Im Zuge der biologischen Evolution entstehen andere Akteure – die mehrzelligen Lebewesen, die Sinnesorgane entwickeln, die das Lebewesen zu anderer Art Deutung fähig machen, dieses Mal ist es unbestreitbar einer mentalen Natur. Diese Deutungsfähigkeit bringt es zu immer steigender Rückkoppelung der Kultur der komplexen mehrzelligen Lebewesen, die in einer Menschengemeinschaft die Schwelle des Lebens bricht und den Stafettenstab der a-Evolution übernimmt. Der biologischen Evolution werden in einer Gemeinschaft kulturellen Schranken gestellt.

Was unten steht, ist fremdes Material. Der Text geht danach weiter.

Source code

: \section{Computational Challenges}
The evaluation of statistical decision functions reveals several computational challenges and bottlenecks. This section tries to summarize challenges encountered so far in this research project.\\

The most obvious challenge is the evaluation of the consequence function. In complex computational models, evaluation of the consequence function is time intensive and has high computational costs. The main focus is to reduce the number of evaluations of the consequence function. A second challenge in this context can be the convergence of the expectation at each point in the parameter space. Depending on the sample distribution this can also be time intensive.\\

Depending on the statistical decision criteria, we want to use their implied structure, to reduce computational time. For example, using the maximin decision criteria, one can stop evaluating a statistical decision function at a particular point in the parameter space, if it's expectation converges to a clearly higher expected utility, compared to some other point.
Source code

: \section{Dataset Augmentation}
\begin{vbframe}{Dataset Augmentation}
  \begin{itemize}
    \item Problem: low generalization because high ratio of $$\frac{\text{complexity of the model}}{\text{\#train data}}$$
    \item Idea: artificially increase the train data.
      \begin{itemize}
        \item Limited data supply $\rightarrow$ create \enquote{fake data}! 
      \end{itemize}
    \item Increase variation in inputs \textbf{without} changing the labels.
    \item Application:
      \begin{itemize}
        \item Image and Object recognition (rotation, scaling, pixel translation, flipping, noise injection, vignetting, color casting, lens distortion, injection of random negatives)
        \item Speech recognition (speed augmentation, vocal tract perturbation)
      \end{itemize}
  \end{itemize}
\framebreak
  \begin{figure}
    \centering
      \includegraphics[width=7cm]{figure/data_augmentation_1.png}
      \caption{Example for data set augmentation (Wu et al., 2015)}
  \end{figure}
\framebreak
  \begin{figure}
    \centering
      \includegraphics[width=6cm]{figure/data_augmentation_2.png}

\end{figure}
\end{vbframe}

Die Schlussfolgerung dieser Überlegungskette ist: Die weitere Evolution wird durch unsere Kultur getrieben, die Kultur, die wir erzeugt habenm ist Identifikationsmerkmal einer Gemeinschaft. Auf Hintergrund dessen sollte sich etwas entwickeln, was sich von uns so zu sagen abwendet (so etwa sind unsere Sinne nach Außen gerichtet, nicht nach Innen) und was zur eigenen Deutung fähig ist bzw. die neue Deutung schlechthin ist. Auf der Stelle ist der Bruch ins Neue zu erwarten. Die rasante Entwicklung des digitalen Netzes, seine Eigenschaft sowohl als Kommunikationsmedium als auch Informationsspeicher zu dienen sowie der gesellschaftliche Trend viele Entscheidungs-/Steuerungs-funktionen dem digitalen Netz zu überlassen, sprechen für sich. wenn wir uns nicht in Geburtswehen befinden, dann ist möglicherweise schon das Neue dar, nur ist es uns abgewendet und uns trennt womöglich von ihm das Gleiche, was uns von unseren Urhebern trennt – andere Dimensionen…

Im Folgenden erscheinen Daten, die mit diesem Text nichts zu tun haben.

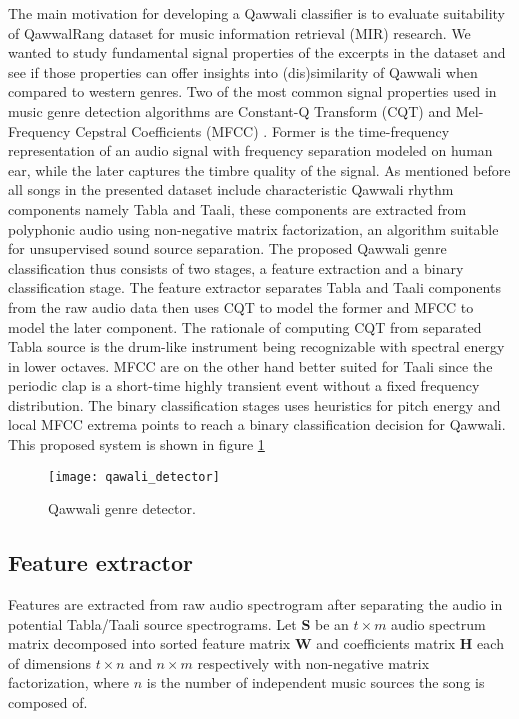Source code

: \documentclass{article}
\begin{document}
The main motivation for developing a Qawwali classifier is to evaluate suitability of QawwalRang dataset for music information retrieval (MIR) research. We wanted to study fundamental signal properties of the excerpts in the dataset and see if those properties can offer insights into (dis)similarity of Qawwali when compared to western genres. Two of the most common signal properties used in music genre detection algorithms are Constant-Q Transform (CQT) and Mel-Frequency Cepstral Coefficients (MFCC) \citep{panagakis}. Former is the time-frequency representation of an audio signal with frequency separation modeled on human ear, while the later captures the timbre quality of the signal. As mentioned before all songs in the presented dataset include characteristic Qawwali rhythm components namely Tabla and Taali, these components are extracted from polyphonic audio using non-negative matrix factorization, an algorithm \citep{virtanen} suitable for unsupervised sound source separation.
The proposed Qawwali genre classification thus consists of two stages, a feature extraction and a binary classification stage. The feature extractor separates Tabla and Taali components from the raw audio data then uses CQT to model the former and MFCC to model the later component. The rationale of computing CQT from separated Tabla source is the drum-like instrument being recognizable with spectral energy in lower octaves. MFCC are on the other hand better suited for Taali since the periodic clap is a short-time highly transient event without a fixed frequency distribution. The binary classification stages uses heuristics for pitch energy and local MFCC extrema points to reach a binary classification decision for Qawwali. This proposed system is shown in figure \ref{fig:block_dia}
\begin{figure}[htbp]
  \centering
  \texttt{[image: qawali\_detector]}
  \caption{Qawwali genre detector.}
\label{fig:block_dia}
\end{figure}

\subsection{Feature extractor}

Features are extracted from raw audio spectrogram after separating the audio in potential Tabla/Taali source spectrograms. Let $\boldsymbol{S}$ be an ${t\times  m}$ audio spectrum matrix decomposed into sorted feature matrix $\boldsymbol{W}$ and coefficients matrix $\boldsymbol{H}$ each of dimensions ${t\times n}$ and ${n\times m}$ respectively with non-negative matrix factorization, where $n$ is the number of independent music sources the song is composed of.
\end{document}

Hier sind nur ein paar skizzenhafte Schilderungen, die aus der Theorie abgeleitet werden können. Aus dem Letzten wird auch deutlich, dass die Semantik aus der Analyse nicht ausgeschlossen sein darf. Dennoch wird es nur am Rande in der Theorie angesprochen.  Die Aspekte mit der Berücksichtigung des Mentalen – der geistigen Manifestation einer Bedeutung – versuche ich dennoch extern zu behandeln – in dem Blogbereich.

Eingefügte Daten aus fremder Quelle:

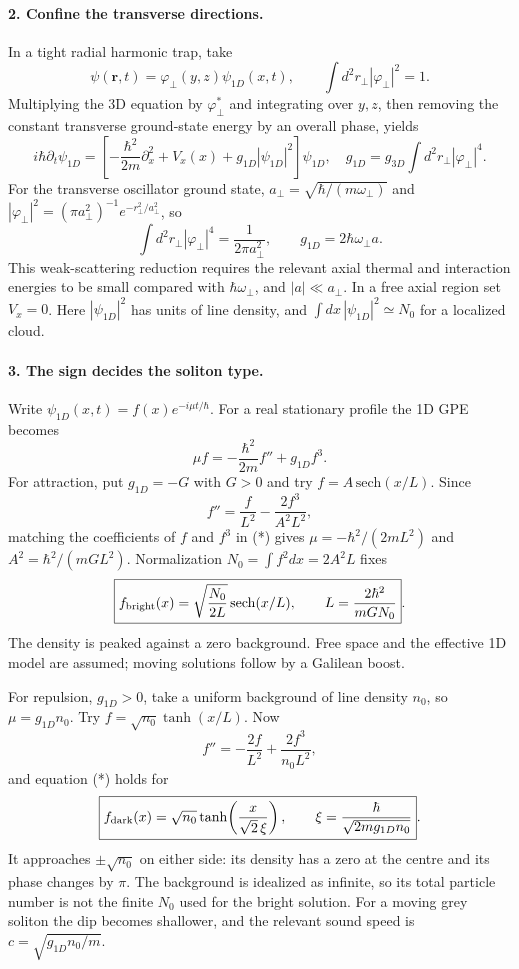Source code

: \documentclass[11pt,a4paper]{article}
\begin{document}
\paragraph{2. Confine the transverse directions.}
In a tight radial harmonic trap, take
\[
\psi(\mathbf r,t)=\varphi_\perp(y,z)\psi_{1D}(x,t),\qquad
\int d^2r_\perp|\varphi_\perp|^2=1.
\]
Multiplying the 3D equation by $\varphi_\perp^*$ and integrating over $y,z$, then removing the constant transverse ground-state energy by an overall phase, yields
\[
i\hbar\partial_t\psi_{1D}=\left[-\frac{\hbar^2}{2m}\partial_x^2+V_x(x)+g_{1D}|\psi_{1D}|^2\right]\psi_{1D},
\quad g_{1D}=g_{3D}\int d^2r_\perp|\varphi_\perp|^4.
\]
For the transverse oscillator ground state, $a_\perp=\sqrt{\hbar/(m\omega_\perp)}$ and $|\varphi_\perp|^2=(\pi a_\perp^2)^{-1}e^{-r_\perp^2/a_\perp^2}$, so
\[
\int d^2r_\perp|\varphi_\perp|^4=\frac1{2\pi a_\perp^2},\qquad
\boxed{g_{1D}=2\hbar\omega_\perp a}.
\]
This weak-scattering reduction requires the relevant axial thermal and interaction energies to be small compared with $\hbar\omega_\perp$, and $|a|\ll a_\perp$. In a free axial region set $V_x=0$. Here $|\psi_{1D}|^2$ has units of line density, and $\int dx\,|\psi_{1D}|^2\simeq N_0$ for a localized cloud.

\paragraph{3. The sign decides the soliton type.}
Write $\psi_{1D}(x,t)=f(x)e^{-i\mu t/\hbar}$. For a real stationary profile the 1D GPE becomes
\[
\mu f=-\frac{\hbar^2}{2m}f''+g_{1D}f^3.\tag{*}
\]
For attraction, put $g_{1D}=-G$ with $G>0$ and try $f=A\,\mathrm{sech}(x/L)$. Since
\[
f''=\frac f{L^2}-\frac{2f^3}{A^2L^2},
\]
matching the coefficients of $f$ and $f^3$ in (*) gives $\mu=-\hbar^2/(2mL^2)$ and $A^2=\hbar^2/(mGL^2)$. Normalization $N_0=\int f^2dx=2A^2L$ fixes
\[
\boxed{f_{\rm bright}(x)=\sqrt{\frac{N_0}{2L}}\,\mathrm{sech}(x/L),\qquad
L=\frac{2\hbar^2}{mGN_0}}.
\]
The density is peaked against a zero background. Free space and the effective 1D model are assumed; moving solutions follow by a Galilean boost.

For repulsion, $g_{1D}>0$, take a uniform background of line density $n_0$, so $\mu=g_{1D}n_0$. Try $f=\sqrt{n_0}\tanh(x/L)$. Now
\[
f''=-\frac{2f}{L^2}+\frac{2f^3}{n_0L^2},
\]
and equation (*) holds for
\[
\boxed{f_{\rm dark}(x)=\sqrt{n_0}\tanh\!\left(\frac{x}{\sqrt2\,\xi}\right),\qquad
\xi=\frac{\hbar}{\sqrt{2mg_{1D}n_0}}}.
\]
It approaches $\pm\sqrt{n_0}$ on either side: its density has a zero at the centre and its phase changes by $\pi$. The background is idealized as infinite, so its total particle number is not the finite $N_0$ used for the bright solution. For a moving grey soliton the dip becomes shallower, and the relevant sound speed is $c=\sqrt{g_{1D}n_0/m}$.
\end{document}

PS: Zuletzt möchte ich über das Problem der Sprache in der Theorie eingehen. Es geht nicht um die grammatische Rechtschreibung, sondern mit einem Begriff etwas zusammenfassen, wofür  es verschiedene Begriffe in verschiedenen Disziplinen gibt. Um die Assoziationen zwischen den verschiedenen Materieformen erwecken bzw. aufrecht zu erhalten, müssten die ähnlichen Vorgänge mit gleichen Begriffen verknüpft werden. Z. B. die soziale Einheit wird als ein Bündnis der Einheiten verstanden werden. Der Bündnis äußert sich in meistens räumlich erkennbaren Verdichtungen des WWN (siehe Wechselwirkungsnetz) mit erhöhten Intensität und Rate der Wechselwirkungen. Es betrifft auch die Begriffe (a) Evolution, Kultur, Umwelt, Sozialisierung und andere. Daher empfehle ich mit Nachdruck, um Missverständnisse zu vermeiden, zuerst das logische Lexikon zu überfliegen.